[DATASET RECORDS]
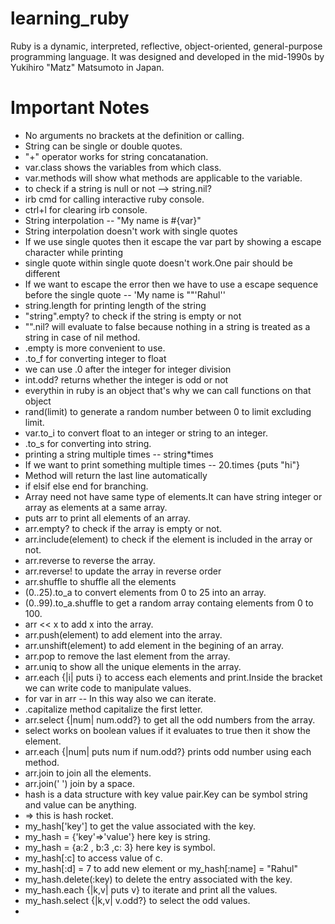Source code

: # learning_ruby
Ruby is a dynamic, interpreted, reflective, object-oriented, general-purpose programming language. It was designed and developed in the mid-1990s by Yukihiro "Matz" Matsumoto in Japan.

# Important Notes

* No arguments no brackets at the definition or calling.
* String can be single or double quotes.
* "+" operator works for string concatanation.
* var.class shows the variables from which class.
* var.methods will show what methods are applicable to the variable.
* to check if a string is null or not --> string.nil?
* irb cmd for calling interactive ruby console.
* ctrl+l for clearing irb console.
* String interpolation -- "My name is #{var}"
* String interpolation doesn't work with single quotes
* If we use single quotes then it escape the var part by showing a escape character while printing
* single quote within single quote doesn't work.One pair should be different
* If we want to escape the error then we have to use a escape sequence before the single quote -- 'My name is "\"'Rahul''
* string.length for printing length of the string
* "string".empty? to check if the string is empty or not
* "".nil? will evaluate to false because nothing in a string is treated as a string in case of nil method.
* .empty is more convenient to use.
* .to_f for converting integer to float
* we can use .0 after the integer for integer division
* int.odd? returns whether the integer is odd or not
* everythin in ruby is an object that's why we can call functions on that object
* rand(limit) to generate a random number between 0 to limit excluding limit.
* var.to_i to convert float to an integer or string to an integer.
* .to_s for converting into string.
* printing a string multiple times -- string*times
* If we want to print something multiple times -- 20.times {puts "hi"} 
* Method will return the last line automatically
* if elsif else end for branching.
* Array need not have same type of elements.It can have string integer or array as elements at a same array.
* puts arr to print all elements of an array.
* arr.empty? to check if the array is empty or not.
* arr.include(element) to check if the element is included in the array or not.
* arr.reverse to reverse the array.
* arr.reverse! to update the array in reverse order
* arr.shuffle to shuffle all the elements
* (0..25).to_a to convert elements from 0 to 25 into an array.
* (0..99).to_a.shuffle to get a random array containg elements from 0 to 100.
* arr << x to add x into the array. 
* arr.push(element) to add element into the array.
* arr.unshift(element) to add element in the begining of an array.
* arr.pop to remove the last element from the array.
* arr.uniq to show all the unique elements in the array.
* arr.each {|i| puts i} to access each elements and print.Inside the bracket we can write code to manipulate values.
* for var in arr   -- In this way also we can iterate.
* .capitalize method capitalize the first letter.
* arr.select {|num| num.odd?}  to get all the odd numbers from the array.
* select works on boolean values if it evaluates to true then it show the element.
* arr.each {|num| puts num if num.odd?} prints odd number using each method.
* arr.join to join all the elements.
* arr.join(' ') join by a space.
* hash is a data structure with key value pair.Key can be symbol string and value can be anything.
* => this is hash rocket.
* my_hash['key'] to get the value associated with the key.
* my_hash = {'key'=>'value'} here key is string.
* my_hash = {a:2 , b:3 ,c: 3} here key is symbol.
* my_hash[:c] to access value of c.
* my_hash[:d] = 7 to add new element or my_hash[:name] = "Rahul"
* my_hash.delete(:key) to delete the entry associated with the key. 
* my_hash.each {|k,v| puts v} to iterate and print all the values.
* my_hash.select {|k,v| v.odd?} to select the odd values.
*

[ASSIGNED TASK]
Transcribe all the material exactly; skip every image.

[TASK RESULT]
Source code

: # learning_ruby
Ruby is a dynamic, interpreted, reflective, object-oriented, general-purpose programming language. It was designed and developed in the mid-1990s by Yukihiro "Matz" Matsumoto in Japan.

# Important Notes

* No arguments no brackets at the definition or calling.
* String can be single or double quotes.
* "+" operator works for string concatanation.
* var.class shows the variables from which class.
* var.methods will show what methods are applicable to the variable.
* to check if a string is null or not --> string.nil?
* irb cmd for calling interactive ruby console.
* ctrl+l for clearing irb console.
* String interpolation -- "My name is #{var}"
* String interpolation doesn't work with single quotes
* If we use single quotes then it escape the var part by showing a escape character while printing
* single quote within single quote doesn't work.One pair should be different
* If we want to escape the error then we have to use a escape sequence before the single quote -- 'My name is "\"'Rahul''
* string.length for printing length of the string
* "string".empty? to check if the string is empty or not
* "".nil? will evaluate to false because nothing in a string is treated as a string in case of nil method.
* .empty is more convenient to use.
* .to_f for converting integer to float
* we can use .0 after the integer for integer division
* int.odd? returns whether the integer is odd or not
* everythin in ruby is an object that's why we can call functions on that object
* rand(limit) to generate a random number between 0 to limit excluding limit.
* var.to_i to convert float to an integer or string to an integer.
* .to_s for converting into string.
* printing a string multiple times -- string*times
* If we want to print something multiple times -- 20.times {puts "hi"} 
* Method will return the last line automatically
* if elsif else end for branching.
* Array need not have same type of elements.It can have string integer or array as elements at a same array.
* puts arr to print all elements of an array.
* arr.empty? to check if the array is empty or not.
* arr.include(element) to check if the element is included in the array or not.
* arr.reverse to reverse the array.
* arr.reverse! to update the array in reverse order
* arr.shuffle to shuffle all the elements
* (0..25).to_a to convert elements from 0 to 25 into an array.
* (0..99).to_a.shuffle to get a random array containg elements from 0 to 100.
* arr << x to add x into the array. 
* arr.push(element) to add element into the array.
* arr.unshift(element) to add element in the begining of an array.
* arr.pop to remove the last element from the array.
* arr.uniq to show all the unique elements in the array.
* arr.each {|i| puts i} to access each elements and print.Inside the bracket we can write code to manipulate values.
* for var in arr   -- In this way also we can iterate.
* .capitalize method capitalize the first letter.
* arr.select {|num| num.odd?}  to get all the odd numbers from the array.
* select works on boolean values if it evaluates to true then it show the element.
* arr.each {|num| puts num if num.odd?} prints odd number using each method.
* arr.join to join all the elements.
* arr.join(' ') join by a space.
* hash is a data structure with key value pair.Key can be symbol string and value can be anything.
* => this is hash rocket.
* my_hash['key'] to get the value associated with the key.
* my_hash = {'key'=>'value'} here key is string.
* my_hash = {a:2 , b:3 ,c: 3} here key is symbol.
* my_hash[:c] to access value of c.
* my_hash[:d] = 7 to add new element or my_hash[:name] = "Rahul"
* my_hash.delete(:key) to delete the entry associated with the key. 
* my_hash.each {|k,v| puts v} to iterate and print all the values.
* my_hash.select {|k,v| v.odd?} to select the odd values.
*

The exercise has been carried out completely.